In any case, they put together something which is supposed to be operational and fling it onto the market. The originator of the insight or deed discovers that his or her intuition or impulse is vulgarized, capitalized. They cannot help being disgusted by what they were able to do and even of themselves. Possibilities are transformed into representations and even when, occasionally men and women might have it in their power to conceive and work something out and thus to live, they have the sensation of deja vu, the feeling that it is banal, inessential; that it isn’t worth the trouble. Discouragement is the result and it is all the more acute because they realize that with the various theoretical elements, with the different possibilities for materializing projects which present themselves, there are infinite combinations.
Only by throwing oneself into another dynamic, by adopting another frame of reference other than capital, is it possible to avoid all this perversion-destruction, And as the catastrophic phenomena inherent in the development of our world are confirmed, the abolished obstacles will clearly be recognized as abolished and men and women will have to choose: either to remain in the community of capital or to leave it. At that point, we will see that this alternative was revealed by May-June 1968.
The rupture which it has brought about permits us to emerge from a mythicized past which continues to make myths of itself, as well as from an idealized future, vaguely projected, seemingly close at hand but always relegated to the future; it also helps us attempt to grasp all the coordinates of time, find the space and adopt the behavior which will unify the whole in a life, henceforth outside the life of capital.

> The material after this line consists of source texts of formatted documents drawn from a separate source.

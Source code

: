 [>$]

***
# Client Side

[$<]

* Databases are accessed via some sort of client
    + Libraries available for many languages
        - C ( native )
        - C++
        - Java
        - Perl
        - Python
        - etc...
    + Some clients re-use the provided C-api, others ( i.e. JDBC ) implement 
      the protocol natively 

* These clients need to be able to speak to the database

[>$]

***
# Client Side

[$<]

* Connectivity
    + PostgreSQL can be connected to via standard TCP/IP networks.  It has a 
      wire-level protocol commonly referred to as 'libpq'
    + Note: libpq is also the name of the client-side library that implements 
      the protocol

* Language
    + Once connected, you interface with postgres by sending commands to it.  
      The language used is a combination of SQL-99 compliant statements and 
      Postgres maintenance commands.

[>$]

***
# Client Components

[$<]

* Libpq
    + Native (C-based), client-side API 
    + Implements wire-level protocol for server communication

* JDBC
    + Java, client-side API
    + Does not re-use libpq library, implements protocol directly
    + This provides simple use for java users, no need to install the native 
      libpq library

Jacques Camatte, March 1977
 The formal and real domination of capital: Marxist term referring to historical periods in the development of the capitalist system. The former is in its initial stage when the social and property relations of capital have been established, but its culture does not yet dominate and the State does not directly represent the interests of the bourgeoisie. The latter comes when capital comes to dominate and define all phases of human activity including the State, culture, leisure, etc.
 Camatte refers here not to a formal, organizational party (which he has no use for; see below), but rather the coming together at the point of revolution the groups he mentions.
 “Dialogue avec Bordiga,” an article in the November 1975 Invariance, Camatte’s French language journal. Invariance is available from J. Camatte, B.P. 133, 83 170 Brignoles, France.
 Amadeo Bordiga: Marxist theorist associated with the Italian communist left (anti-CP) who Camatte collaborated with until disagreements over Bordiga’s support for a formal party.
 Gemeinwesen: Loosely translated from German as “community,” although it appears in the French version also un-translated and there is some dispute among us as to its exact English representation.